A internet, que nos proporciona tantos benefícios, para muitos tem se tornado um instrumento de frustração. No século XXI, estamos sempre conectados, com a possibilidade de saber instantaneamente o que acontece em qualquer lugar do mundo. Mas o que, de fato, nos interessa em meio a tanto? Qual o preço que pagamos pela ansiedade de saber tudo sobre tantas coisas?
Muitos de nós esperamos por um final feliz, e, por isso, aceleramos a vida na tentativa de alcançá-lo. Mas onde estão os ritos que nos conectam ao presente, como provoca Byung-Chul Han em “A Sociedade do Cansaço”? A psicanalista Carol Tilkian menciona que o Brasil é o segundo país onde as pessoas passam mais tempo na internet. Se tudo seguir assim, segundo ela, passaremos 54% do nosso tempo conectados.
Com a fascinação pela internet, surge o declínio da intimidade. Toda a nossa vida parece interessar a alguém: como acordamos, o que comemos, vestimos, escolhemos e como nos divertimos. Mas quem é esse outro? Parece que nossa existência depende da imagem que projetamos, uma imagem que se torna cada vez mais dependente do olhar alheio. Até onde vai a nossa produtividade? O desejo de ser a nossa “melhor versão” parece nos aprisionar. Algumas redes sociais já nos alertam para o perigo de realidades criadas ou, no mínimo, editadas.
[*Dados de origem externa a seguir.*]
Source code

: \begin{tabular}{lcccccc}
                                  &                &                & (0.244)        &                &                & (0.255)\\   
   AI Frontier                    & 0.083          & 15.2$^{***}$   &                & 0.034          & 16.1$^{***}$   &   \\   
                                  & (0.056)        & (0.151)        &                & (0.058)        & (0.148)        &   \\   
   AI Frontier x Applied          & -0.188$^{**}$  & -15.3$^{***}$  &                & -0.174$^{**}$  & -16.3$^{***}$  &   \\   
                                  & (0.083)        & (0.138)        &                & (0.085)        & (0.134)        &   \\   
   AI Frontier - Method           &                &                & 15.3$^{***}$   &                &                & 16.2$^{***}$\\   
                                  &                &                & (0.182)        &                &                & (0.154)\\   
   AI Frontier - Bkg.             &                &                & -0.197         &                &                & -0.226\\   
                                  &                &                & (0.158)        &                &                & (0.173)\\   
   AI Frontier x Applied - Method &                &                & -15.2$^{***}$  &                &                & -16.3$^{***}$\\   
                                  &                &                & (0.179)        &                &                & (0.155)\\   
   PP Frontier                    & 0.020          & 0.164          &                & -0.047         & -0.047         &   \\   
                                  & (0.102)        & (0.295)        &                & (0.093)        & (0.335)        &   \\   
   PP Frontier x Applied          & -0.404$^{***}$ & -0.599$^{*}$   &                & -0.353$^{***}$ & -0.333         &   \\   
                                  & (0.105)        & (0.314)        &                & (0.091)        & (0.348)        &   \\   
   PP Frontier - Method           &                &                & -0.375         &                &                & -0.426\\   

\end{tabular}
Em meio a tantas informações, surge a angústia. E como ficam as relações humanas? A instabilidade nos leva a tentar controlar a nós mesmos. O ego, segundo o psicanalista Marcelo Veras, não se forma sozinho, mas a partir do outro. Somos moldados pelas narrativas que nos cercam. Nossos desejos e sonhos, muitas vezes, são prontos e nem sempre são genuinamente nossos.
No livro “Ridículas Cartas de Amor”, de Maria do Rosário Rivelli, há um trecho que ilustra bem a situação de muitos de nós: “Conclamo você a desejar de novo. Desejar além de si mesmo. Sair da redoma que construiu para se esconder nela. Ser adorado apenas. Isso é desistir de viver para se tornar ídolo de si mesmo.”
Muitas vezes, o espetáculo da vida é gravado para ser assistido mais tarde. Mas quando?